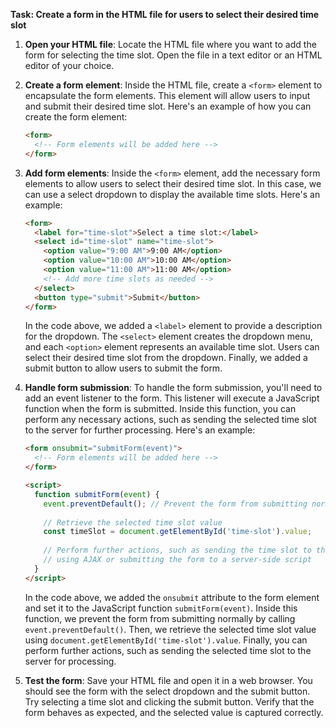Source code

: 
**Task: Create a form in the HTML file for users to select their desired time slot**

1. **Open your HTML file**: Locate the HTML file where you want to add the form for selecting the time slot. Open the file in a text editor or an HTML editor of your choice.

2. **Create a form element**: Inside the HTML file, create a `<form>` element to encapsulate the form elements. This element will allow users to input and submit their desired time slot. Here's an example of how you can create the form element:

   ```html
   <form>
     <!-- Form elements will be added here -->
   </form>
   ```

3. **Add form elements**: Inside the `<form>` element, add the necessary form elements to allow users to select their desired time slot. In this case, we can use a select dropdown to display the available time slots. Here's an example:

   ```html
   <form>
     <label for="time-slot">Select a time slot:</label>
     <select id="time-slot" name="time-slot">
       <option value="9:00 AM">9:00 AM</option>
       <option value="10:00 AM">10:00 AM</option>
       <option value="11:00 AM">11:00 AM</option>
       <!-- Add more time slots as needed -->
     </select>
     <button type="submit">Submit</button>
   </form>
   ```

   In the code above, we added a `<label>` element to provide a description for the dropdown. The `<select>` element creates the dropdown menu, and each `<option>` element represents an available time slot. Users can select their desired time slot from the dropdown. Finally, we added a submit button to allow users to submit the form.

4. **Handle form submission**: To handle the form submission, you'll need to add an event listener to the form. This listener will execute a JavaScript function when the form is submitted. Inside this function, you can perform any necessary actions, such as sending the selected time slot to the server for further processing. Here's an example:

   ```html
   <form onsubmit="submitForm(event)">
     <!-- Form elements will be added here -->
   </form>

   <script>
     function submitForm(event) {
       event.preventDefault(); // Prevent the form from submitting normally
       
       // Retrieve the selected time slot value
       const timeSlot = document.getElementById('time-slot').value;
       
       // Perform further actions, such as sending the time slot to the server
       // using AJAX or submitting the form to a server-side script
     }
   </script>
   ```

   In the code above, we added the `onsubmit` attribute to the form element and set it to the JavaScript function `submitForm(event)`. Inside this function, we prevent the form from submitting normally by calling `event.preventDefault()`. Then, we retrieve the selected time slot value using `document.getElementById('time-slot').value`. Finally, you can perform further actions, such as sending the selected time slot to the server for processing.

5. **Test the form**: Save your HTML file and open it in a web browser. You should see the form with the select dropdown and the submit button. Try selecting a time slot and clicking the submit button. Verify that the form behaves as expected, and the selected value is captured correctly.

WHAT YOU SHOULD DO
Only the lines from where the data begins to the line with "1. **Open your", both of them included, should be reproduced word for word; no pictures.

SOLUTION TO THIS PROBLEM
Source code

: 
**Task: Create a form in the HTML file for users to select their desired time slot**

1. **Open your HTML file**: Locate the HTML file where you want to add the form for selecting the time slot. Open the file in a text editor or an HTML editor of your choice.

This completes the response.